GIVEN DATA section start

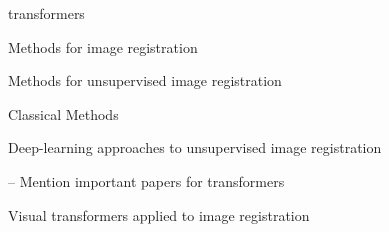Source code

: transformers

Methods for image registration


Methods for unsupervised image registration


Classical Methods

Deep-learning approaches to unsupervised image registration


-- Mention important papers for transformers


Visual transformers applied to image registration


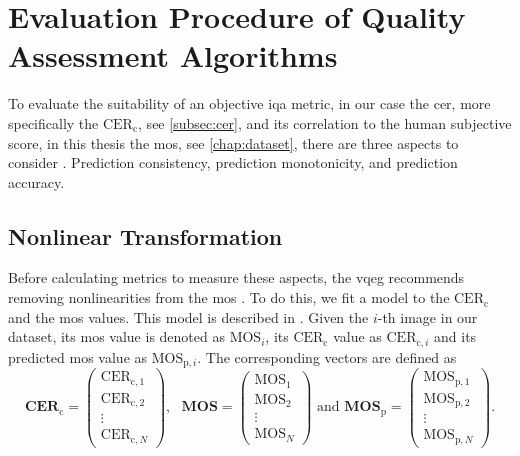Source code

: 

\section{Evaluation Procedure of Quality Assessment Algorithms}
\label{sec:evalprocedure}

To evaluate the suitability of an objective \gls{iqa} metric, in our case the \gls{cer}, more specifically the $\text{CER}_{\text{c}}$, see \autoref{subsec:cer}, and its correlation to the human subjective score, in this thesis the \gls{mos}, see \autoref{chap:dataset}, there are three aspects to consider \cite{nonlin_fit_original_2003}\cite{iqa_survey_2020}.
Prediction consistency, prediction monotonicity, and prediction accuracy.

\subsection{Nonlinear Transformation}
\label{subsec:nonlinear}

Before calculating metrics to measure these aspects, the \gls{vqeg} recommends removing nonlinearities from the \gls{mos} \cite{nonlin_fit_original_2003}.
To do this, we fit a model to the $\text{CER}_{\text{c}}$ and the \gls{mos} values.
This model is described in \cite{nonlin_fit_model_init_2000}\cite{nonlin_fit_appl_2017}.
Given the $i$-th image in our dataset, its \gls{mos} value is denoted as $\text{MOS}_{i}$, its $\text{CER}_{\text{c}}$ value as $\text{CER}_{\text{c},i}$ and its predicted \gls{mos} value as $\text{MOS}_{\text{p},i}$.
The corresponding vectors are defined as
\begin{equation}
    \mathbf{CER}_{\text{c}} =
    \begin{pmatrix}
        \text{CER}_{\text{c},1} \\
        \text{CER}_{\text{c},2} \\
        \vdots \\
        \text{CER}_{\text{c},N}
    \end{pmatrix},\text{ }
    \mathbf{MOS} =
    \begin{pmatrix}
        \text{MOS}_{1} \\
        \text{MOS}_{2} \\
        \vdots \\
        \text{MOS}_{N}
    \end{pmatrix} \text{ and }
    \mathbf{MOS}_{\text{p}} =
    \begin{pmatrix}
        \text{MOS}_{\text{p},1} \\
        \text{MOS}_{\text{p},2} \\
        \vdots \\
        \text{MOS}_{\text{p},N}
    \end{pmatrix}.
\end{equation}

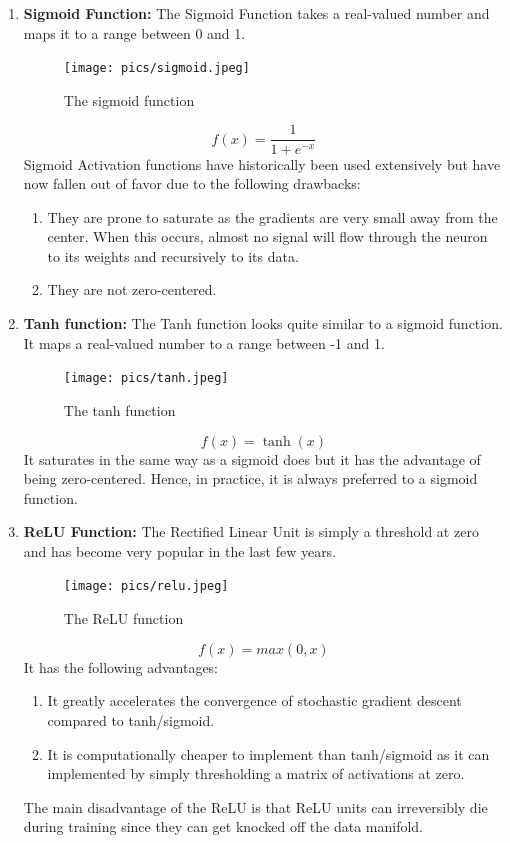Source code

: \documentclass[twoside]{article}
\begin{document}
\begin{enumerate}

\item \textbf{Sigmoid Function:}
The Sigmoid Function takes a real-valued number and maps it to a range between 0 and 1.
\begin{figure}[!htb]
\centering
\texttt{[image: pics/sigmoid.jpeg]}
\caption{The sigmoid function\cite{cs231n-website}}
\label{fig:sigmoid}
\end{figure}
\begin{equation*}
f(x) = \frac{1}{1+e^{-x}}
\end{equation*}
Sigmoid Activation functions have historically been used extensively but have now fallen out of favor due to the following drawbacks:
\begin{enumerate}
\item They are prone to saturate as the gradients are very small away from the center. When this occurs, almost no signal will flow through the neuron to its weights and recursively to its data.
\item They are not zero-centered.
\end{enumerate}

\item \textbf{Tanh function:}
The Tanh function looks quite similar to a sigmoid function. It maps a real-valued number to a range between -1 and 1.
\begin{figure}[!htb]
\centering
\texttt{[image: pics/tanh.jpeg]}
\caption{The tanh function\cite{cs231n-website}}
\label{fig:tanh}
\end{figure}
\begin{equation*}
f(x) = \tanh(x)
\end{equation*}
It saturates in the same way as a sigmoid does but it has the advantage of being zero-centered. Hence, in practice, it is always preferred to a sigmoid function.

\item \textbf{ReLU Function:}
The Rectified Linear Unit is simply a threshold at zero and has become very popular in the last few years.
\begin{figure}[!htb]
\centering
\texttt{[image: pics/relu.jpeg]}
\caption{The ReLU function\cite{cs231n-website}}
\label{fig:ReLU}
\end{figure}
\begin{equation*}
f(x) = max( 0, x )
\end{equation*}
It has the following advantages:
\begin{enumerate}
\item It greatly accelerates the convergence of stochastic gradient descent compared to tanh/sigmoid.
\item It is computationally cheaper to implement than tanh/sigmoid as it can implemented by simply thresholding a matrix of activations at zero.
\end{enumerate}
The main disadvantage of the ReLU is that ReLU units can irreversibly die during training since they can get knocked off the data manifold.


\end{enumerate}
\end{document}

GIVEN DATA section end

• EXERCISE DIRECTIONS:
The data must be printed exactly, image-free.

• TASK RESULT:
Source code

: transformers

Methods for image registration


Methods for unsupervised image registration


Classical Methods

Deep-learning approaches to unsupervised image registration


-- Mention important papers for transformers


Visual transformers applied to image registration


Source code

: 

\section{Evaluation Procedure of Quality Assessment Algorithms}
\label{sec:evalprocedure}

To evaluate the suitability of an objective \gls{iqa} metric, in our case the \gls{cer}, more specifically the $\text{CER}_{\text{c}}$, see \autoref{subsec:cer}, and its correlation to the human subjective score, in this thesis the \gls{mos}, see \autoref{chap:dataset}, there are three aspects to consider \cite{nonlin_fit_original_2003}\cite{iqa_survey_2020}.
Prediction consistency, prediction monotonicity, and prediction accuracy.

\subsection{Nonlinear Transformation}
\label{subsec:nonlinear}

Before calculating metrics to measure these aspects, the \gls{vqeg} recommends removing nonlinearities from the \gls{mos} \cite{nonlin_fit_original_2003}.
To do this, we fit a model to the $\text{CER}_{\text{c}}$ and the \gls{mos} values.
This model is described in \cite{nonlin_fit_model_init_2000}\cite{nonlin_fit_appl_2017}.
Given the $i$-th image in our dataset, its \gls{mos} value is denoted as $\text{MOS}_{i}$, its $\text{CER}_{\text{c}}$ value as $\text{CER}_{\text{c},i}$ and its predicted \gls{mos} value as $\text{MOS}_{\text{p},i}$.
The corresponding vectors are defined as
\begin{equation}
    \mathbf{CER}_{\text{c}} =
    \begin{pmatrix}
        \text{CER}_{\text{c},1} \\
        \text{CER}_{\text{c},2} \\
        \vdots \\
        \text{CER}_{\text{c},N}
    \end{pmatrix},\text{ }
    \mathbf{MOS} =
    \begin{pmatrix}
        \text{MOS}_{1} \\
        \text{MOS}_{2} \\
        \vdots \\
        \text{MOS}_{N}
    \end{pmatrix} \text{ and }
    \mathbf{MOS}_{\text{p}} =
    \begin{pmatrix}
        \text{MOS}_{\text{p},1} \\
        \text{MOS}_{\text{p},2} \\
        \vdots \\
        \text{MOS}_{\text{p},N}
    \end{pmatrix}.
\end{equation}

Source code

: \documentclass[twoside]{article}
\begin{document}
\begin{enumerate}

\item \textbf{Sigmoid Function:}
The Sigmoid Function takes a real-valued number and maps it to a range between 0 and 1.
\begin{figure}[!htb]
\centering
\texttt{[image: pics/sigmoid.jpeg]}
\caption{The sigmoid function\cite{cs231n-website}}
\label{fig:sigmoid}
\end{figure}
\begin{equation*}
f(x) = \frac{1}{1+e^{-x}}
\end{equation*}
Sigmoid Activation functions have historically been used extensively but have now fallen out of favor due to the following drawbacks:
\begin{enumerate}
\item They are prone to saturate as the gradients are very small away from the center. When this occurs, almost no signal will flow through the neuron to its weights and recursively to its data.
\item They are not zero-centered.
\end{enumerate}

\item \textbf{Tanh function:}
The Tanh function looks quite similar to a sigmoid function. It maps a real-valued number to a range between -1 and 1.
\begin{figure}[!htb]
\centering
\texttt{[image: pics/tanh.jpeg]}
\caption{The tanh function\cite{cs231n-website}}
\label{fig:tanh}
\end{figure}
\begin{equation*}
f(x) = \tanh(x)
\end{equation*}
It saturates in the same way as a sigmoid does but it has the advantage of being zero-centered. Hence, in practice, it is always preferred to a sigmoid function.

\item \textbf{ReLU Function:}
The Rectified Linear Unit is simply a threshold at zero and has become very popular in the last few years.
\begin{figure}[!htb]
\centering
\texttt{[image: pics/relu.jpeg]}
\caption{The ReLU function\cite{cs231n-website}}
\label{fig:ReLU}
\end{figure}
\begin{equation*}
f(x) = max( 0, x )
\end{equation*}
It has the following advantages:
\begin{enumerate}
\item It greatly accelerates the convergence of stochastic gradient descent compared to tanh/sigmoid.
\item It is computationally cheaper to implement than tanh/sigmoid as it can implemented by simply thresholding a matrix of activations at zero.
\end{enumerate}
The main disadvantage of the ReLU is that ReLU units can irreversibly die during training since they can get knocked off the data manifold.


\end{enumerate}
\end{document}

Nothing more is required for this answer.